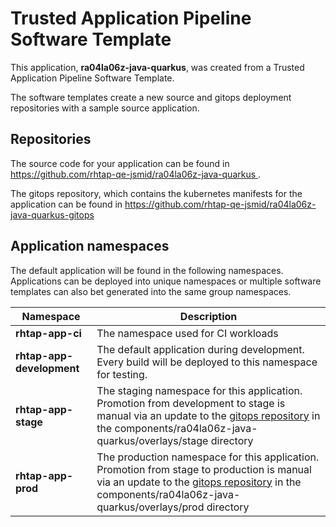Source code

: # Trusted Application Pipeline Software Template

This application, **ra04la06z-java-quarkus**, was created from a Trusted Application Pipeline Software Template.

The software templates create a new source and gitops deployment repositories with a sample source application. 

## Repositories

The source code for your application can be found in [https://github.com/rhtap-qe-jsmid/ra04la06z-java-quarkus ](https://github.com/rhtap-qe-jsmid/ra04la06z-java-quarkus ).
 
The gitops repository, which contains the kubernetes manifests for the application can be found in 
[https://github.com/rhtap-qe-jsmid/ra04la06z-java-quarkus-gitops ](https://github.com/rhtap-qe-jsmid/ra04la06z-java-quarkus-gitops ) 

## Application namespaces 

The default application will be found in the following namespaces. Applications can be deployed into unique namespaces or multiple software templates can also bet generated into the same group namespaces.  

|  Namespace   |  Description   |  
| -------- | -------- |
| **rhtap-app-ci** | The namespace used for CI workloads |
| **rhtap-app-development** | The default application during development. Every build will be deployed to this namespace for testing. |
| **rhtap-app-stage** | The staging namespace for this application. Promotion from development to stage is manual via an update to the [gitops repository](https://github.com/rhtap-qe-jsmid/ra04la06z-java-quarkus-gitops ) in the components/ra04la06z-java-quarkus/overlays/stage directory |
| **rhtap-app-prod** | The production namespace for this application. Promotion from stage to production is manual via an update to the [gitops repository](https://github.com/rhtap-qe-jsmid/ra04la06z-java-quarkus-gitops ) in the components/ra04la06z-java-quarkus/overlays/prod directory |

Work to complete -
Apart from the pictures, return the records exactly.

Worked solution -
Source code

: # Trusted Application Pipeline Software Template

This application, **ra04la06z-java-quarkus**, was created from a Trusted Application Pipeline Software Template.

The software templates create a new source and gitops deployment repositories with a sample source application. 

## Repositories

The source code for your application can be found in [https://github.com/rhtap-qe-jsmid/ra04la06z-java-quarkus ](https://github.com/rhtap-qe-jsmid/ra04la06z-java-quarkus ).
 
The gitops repository, which contains the kubernetes manifests for the application can be found in 
[https://github.com/rhtap-qe-jsmid/ra04la06z-java-quarkus-gitops ](https://github.com/rhtap-qe-jsmid/ra04la06z-java-quarkus-gitops ) 

## Application namespaces 

The default application will be found in the following namespaces. Applications can be deployed into unique namespaces or multiple software templates can also bet generated into the same group namespaces.  

|  Namespace   |  Description   |  
| -------- | -------- |
| **rhtap-app-ci** | The namespace used for CI workloads |
| **rhtap-app-development** | The default application during development. Every build will be deployed to this namespace for testing. |
| **rhtap-app-stage** | The staging namespace for this application. Promotion from development to stage is manual via an update to the [gitops repository](https://github.com/rhtap-qe-jsmid/ra04la06z-java-quarkus-gitops ) in the components/ra04la06z-java-quarkus/overlays/stage directory |
| **rhtap-app-prod** | The production namespace for this application. Promotion from stage to production is manual via an update to the [gitops repository](https://github.com/rhtap-qe-jsmid/ra04la06z-java-quarkus-gitops ) in the components/ra04la06z-java-quarkus/overlays/prod directory |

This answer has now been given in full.